LLamaSharp [BUG:] When switching to new versions of LLamaSharp 0.16.0, there was a slowdown

Description

After upgrading from KM 0.61 and LLamaSharp 0.13 to the latest versions, the processing ImportDocumentAsync/AskAsync speed has significantly decreased, almost 2 times. All settings and equipment are the same. I see that the GPU is now less loaded, previously CUDA was loaded more than 80%.

Import: Screenshot_1

Ask:

How do I get back to my previous speed? Thanks.

Reproduction Steps

Environment & Configuration

Operating system: Windows 11 .NET runtime version: 8.0.8 LLamaSharp version: 0.16.0 KernelMemory: 0.71... CUDA version (if you are using cuda backend): 12 CPU & GPU device: CPU or GPU, Intel Core Ultra 9 & RTX 3090

Known Workarounds

No response

Sep 04 '24 11:09 aropb

Launched Llama native

Sep 04 '24 15:09 aropb

apparently there was a similar problem https://github.com/SciSharp/LLamaSharp/issues/601

Sep 04 '24 16:09 aropb

GPU utilization is not more than 30%.

This my test code:

        ModelParams = new(Program.AppSettings.ModelPath)
        {
            Embeddings = false,
            ContextSize = 8192,
            Seed = 1337,
            MainGpu = 0,
            GpuLayerCount = 100,
            SplitMode = GPUSplitMode.Layer,
            BatchSize = 2048,
            UBatchSize = 2048
        };

        Weights = LLamaWeights.LoadFromFile(ModelParams);
        StatelessExecutor executor = new(Weights, ModelParams);
        
        InferenceParams inferenceParams = new()
        {
            SamplingPipeline = new DefaultSamplingPipeline()
            {
                Temperature = 0.5f,
                RepeatPenalty = 1.0f
            },
            MaxTokens = 2000,
            AntiPrompts = ["\n"]
        };

        StringBuilder sb = new(2048);

        await foreach (string text in executor.InferAsync(value, inferenceParams, cancellationToken))
        {
            sb.Append(text);
        }

        return sb.ToString();

Log:

  llama_new_context_with_model: n_ctx      = 8192
  llama_new_context_with_model: n_batch    = 2048
  llama_new_context_with_model: n_ubatch   = 2048
  llama_new_context_with_model: flash_attn = 0
  llama_new_context_with_model: freq_base  = 500000.0
  llama_new_context_with_model: freq_scale = 1
  llama_kv_cache_init:      CUDA0 KV buffer size =  1024.00 MiB
  llama_new_context_with_model: KV self size  = 1024.00 MiB, K (f16):  512.00 MiB, V (f16):  512.00 MiB
  llama_new_context_with_model:  CUDA_Host  output buffer size =     0.49 MiB
  llama_new_context_with_model:      CUDA0 compute buffer size =  2240.02 MiB
  llama_new_context_with_model:  CUDA_Host compute buffer size =    96.02 MiB
  llama_new_context_with_model: graph nodes  = 1030
  llama_new_context_with_model: graph splits = 2

Large buffer size: CUDA 0 compute buffer size = 2240.02 MiB

Because n_ubatch=2048, but I can't do less because llamasharp has a check for n_batch==n_ubatch. Why?
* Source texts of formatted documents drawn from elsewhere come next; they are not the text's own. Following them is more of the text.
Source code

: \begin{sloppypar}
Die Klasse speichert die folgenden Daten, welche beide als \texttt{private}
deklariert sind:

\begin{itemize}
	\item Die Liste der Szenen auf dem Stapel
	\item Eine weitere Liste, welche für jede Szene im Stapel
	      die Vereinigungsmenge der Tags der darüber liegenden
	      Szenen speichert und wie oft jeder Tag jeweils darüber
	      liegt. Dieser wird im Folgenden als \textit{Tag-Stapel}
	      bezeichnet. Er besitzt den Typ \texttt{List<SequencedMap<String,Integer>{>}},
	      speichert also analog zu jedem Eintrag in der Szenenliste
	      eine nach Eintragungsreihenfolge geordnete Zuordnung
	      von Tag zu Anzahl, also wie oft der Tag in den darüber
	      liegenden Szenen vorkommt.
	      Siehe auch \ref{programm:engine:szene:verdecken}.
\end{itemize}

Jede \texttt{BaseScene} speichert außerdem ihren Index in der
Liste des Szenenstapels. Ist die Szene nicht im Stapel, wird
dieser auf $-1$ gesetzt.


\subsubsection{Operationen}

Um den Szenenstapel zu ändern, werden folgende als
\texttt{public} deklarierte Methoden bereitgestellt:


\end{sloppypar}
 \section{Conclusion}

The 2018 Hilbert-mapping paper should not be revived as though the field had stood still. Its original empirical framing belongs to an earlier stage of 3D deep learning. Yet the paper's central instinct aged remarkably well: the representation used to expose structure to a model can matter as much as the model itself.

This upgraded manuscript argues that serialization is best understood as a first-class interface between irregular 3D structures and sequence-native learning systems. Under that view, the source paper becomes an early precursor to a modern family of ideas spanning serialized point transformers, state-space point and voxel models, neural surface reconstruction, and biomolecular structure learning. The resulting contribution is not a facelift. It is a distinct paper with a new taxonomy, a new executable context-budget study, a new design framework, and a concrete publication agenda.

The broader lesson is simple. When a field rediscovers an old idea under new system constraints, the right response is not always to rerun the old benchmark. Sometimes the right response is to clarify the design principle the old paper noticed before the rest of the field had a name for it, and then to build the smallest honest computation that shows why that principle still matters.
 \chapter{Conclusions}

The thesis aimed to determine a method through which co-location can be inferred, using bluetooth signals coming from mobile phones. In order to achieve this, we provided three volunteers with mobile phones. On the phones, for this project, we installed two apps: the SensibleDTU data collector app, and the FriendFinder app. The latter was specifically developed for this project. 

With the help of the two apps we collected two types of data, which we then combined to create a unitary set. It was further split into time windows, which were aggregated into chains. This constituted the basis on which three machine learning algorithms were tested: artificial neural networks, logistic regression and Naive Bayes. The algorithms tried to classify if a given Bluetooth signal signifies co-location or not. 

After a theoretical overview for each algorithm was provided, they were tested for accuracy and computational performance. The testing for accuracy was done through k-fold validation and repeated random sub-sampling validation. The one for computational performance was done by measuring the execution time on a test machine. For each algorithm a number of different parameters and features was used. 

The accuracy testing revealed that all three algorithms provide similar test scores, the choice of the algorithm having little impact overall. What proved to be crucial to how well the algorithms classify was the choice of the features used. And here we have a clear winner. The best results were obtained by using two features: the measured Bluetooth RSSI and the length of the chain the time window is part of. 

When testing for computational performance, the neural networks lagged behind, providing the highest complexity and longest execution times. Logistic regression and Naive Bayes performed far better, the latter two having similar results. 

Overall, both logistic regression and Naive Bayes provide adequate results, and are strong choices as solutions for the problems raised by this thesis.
public LLamaEmbedder(LLamaWeights weights, IContextParams @params, ILogger? logger = null)
{
    if (@params.UBatchSize != @params.BatchSize)
        throw new ArgumentException("For non-causal models, batch size must be equal to ubatch size", nameof(@params));
    if (weights.NativeHandle is { HasEncoder: true, HasDecoder: true })
        throw new NotSupportedException("Computing embeddings in encoder-decoder models is not supported");

    Context = weights.CreateContext(@params, logger);
    NativeApi.llama_set_embeddings(Context.NativeHandle, true);
}

And I need to install n_batch in 2048, otherwise it gives an error.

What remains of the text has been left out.